=== DATASET ===
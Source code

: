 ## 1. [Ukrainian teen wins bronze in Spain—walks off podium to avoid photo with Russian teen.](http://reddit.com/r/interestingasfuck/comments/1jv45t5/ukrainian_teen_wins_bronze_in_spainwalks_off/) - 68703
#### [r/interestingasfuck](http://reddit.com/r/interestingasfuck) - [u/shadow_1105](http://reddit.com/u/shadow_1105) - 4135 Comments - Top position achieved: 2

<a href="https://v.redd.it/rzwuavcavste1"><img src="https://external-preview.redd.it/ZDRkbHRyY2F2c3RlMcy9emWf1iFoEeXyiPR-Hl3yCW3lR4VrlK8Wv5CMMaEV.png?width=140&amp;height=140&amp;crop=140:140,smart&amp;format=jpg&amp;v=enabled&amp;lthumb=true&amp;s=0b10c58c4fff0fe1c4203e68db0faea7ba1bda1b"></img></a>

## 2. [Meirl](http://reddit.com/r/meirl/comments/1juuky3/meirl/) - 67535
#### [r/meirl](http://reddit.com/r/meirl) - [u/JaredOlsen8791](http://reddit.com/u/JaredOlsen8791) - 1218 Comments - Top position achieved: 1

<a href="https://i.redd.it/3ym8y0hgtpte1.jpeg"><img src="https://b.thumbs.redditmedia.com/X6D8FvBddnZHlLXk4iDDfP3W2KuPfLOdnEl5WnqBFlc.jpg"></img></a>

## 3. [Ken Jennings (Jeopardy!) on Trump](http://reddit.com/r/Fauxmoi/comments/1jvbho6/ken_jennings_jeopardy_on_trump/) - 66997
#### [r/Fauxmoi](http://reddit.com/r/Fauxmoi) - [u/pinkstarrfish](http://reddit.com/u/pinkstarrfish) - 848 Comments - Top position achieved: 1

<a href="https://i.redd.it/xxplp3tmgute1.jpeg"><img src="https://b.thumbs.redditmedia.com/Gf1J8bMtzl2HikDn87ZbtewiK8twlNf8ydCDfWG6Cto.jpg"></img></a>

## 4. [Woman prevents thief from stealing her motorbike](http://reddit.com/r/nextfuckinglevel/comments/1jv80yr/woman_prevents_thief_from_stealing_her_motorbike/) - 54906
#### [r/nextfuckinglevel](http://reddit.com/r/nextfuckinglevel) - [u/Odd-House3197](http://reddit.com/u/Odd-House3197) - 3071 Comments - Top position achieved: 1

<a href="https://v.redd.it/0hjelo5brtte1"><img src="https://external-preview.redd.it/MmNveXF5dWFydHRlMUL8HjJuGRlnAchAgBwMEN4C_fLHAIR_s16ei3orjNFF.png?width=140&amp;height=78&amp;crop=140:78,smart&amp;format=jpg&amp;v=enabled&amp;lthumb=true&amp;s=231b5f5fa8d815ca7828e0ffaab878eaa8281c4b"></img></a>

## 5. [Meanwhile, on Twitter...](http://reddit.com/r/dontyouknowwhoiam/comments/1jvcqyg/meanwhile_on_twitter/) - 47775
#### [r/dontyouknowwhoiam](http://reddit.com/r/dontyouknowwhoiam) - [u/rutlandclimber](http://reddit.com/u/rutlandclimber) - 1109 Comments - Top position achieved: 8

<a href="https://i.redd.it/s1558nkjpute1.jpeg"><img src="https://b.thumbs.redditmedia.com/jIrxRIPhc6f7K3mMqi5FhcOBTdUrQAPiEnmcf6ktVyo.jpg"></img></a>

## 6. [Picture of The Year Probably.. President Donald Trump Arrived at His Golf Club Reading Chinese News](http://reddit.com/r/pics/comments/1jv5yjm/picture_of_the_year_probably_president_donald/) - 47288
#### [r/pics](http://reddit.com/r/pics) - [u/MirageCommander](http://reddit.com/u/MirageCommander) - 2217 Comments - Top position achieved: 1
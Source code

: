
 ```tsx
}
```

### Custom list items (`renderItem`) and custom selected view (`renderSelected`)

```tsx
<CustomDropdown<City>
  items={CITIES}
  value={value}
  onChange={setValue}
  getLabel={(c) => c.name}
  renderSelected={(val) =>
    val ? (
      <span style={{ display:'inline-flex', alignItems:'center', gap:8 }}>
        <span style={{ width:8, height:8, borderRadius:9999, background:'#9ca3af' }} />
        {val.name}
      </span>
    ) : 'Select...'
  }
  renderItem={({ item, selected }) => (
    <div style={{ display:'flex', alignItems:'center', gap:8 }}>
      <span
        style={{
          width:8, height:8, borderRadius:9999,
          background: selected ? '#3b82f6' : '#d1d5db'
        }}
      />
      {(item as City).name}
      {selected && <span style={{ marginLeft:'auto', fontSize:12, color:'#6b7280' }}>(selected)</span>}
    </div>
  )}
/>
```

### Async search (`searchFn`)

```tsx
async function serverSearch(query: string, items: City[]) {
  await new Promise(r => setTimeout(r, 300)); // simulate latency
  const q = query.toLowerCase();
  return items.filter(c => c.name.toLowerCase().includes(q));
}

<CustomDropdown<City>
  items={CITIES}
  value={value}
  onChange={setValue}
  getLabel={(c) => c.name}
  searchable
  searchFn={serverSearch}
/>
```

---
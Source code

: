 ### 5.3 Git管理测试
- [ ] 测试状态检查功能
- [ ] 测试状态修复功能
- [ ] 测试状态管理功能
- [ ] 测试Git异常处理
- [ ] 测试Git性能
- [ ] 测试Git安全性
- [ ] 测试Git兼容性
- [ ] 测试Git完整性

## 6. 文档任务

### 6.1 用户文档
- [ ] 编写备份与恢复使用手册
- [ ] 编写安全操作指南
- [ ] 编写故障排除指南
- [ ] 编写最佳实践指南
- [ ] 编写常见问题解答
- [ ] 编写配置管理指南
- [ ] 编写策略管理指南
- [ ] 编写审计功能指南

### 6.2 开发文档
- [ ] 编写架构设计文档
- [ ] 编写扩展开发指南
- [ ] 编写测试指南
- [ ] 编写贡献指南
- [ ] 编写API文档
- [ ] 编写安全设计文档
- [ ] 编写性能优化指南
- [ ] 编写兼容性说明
===
A single number is the whole answer: please count how many lines of the records above include the string "nextfuckinglevel".

* ANSWER
2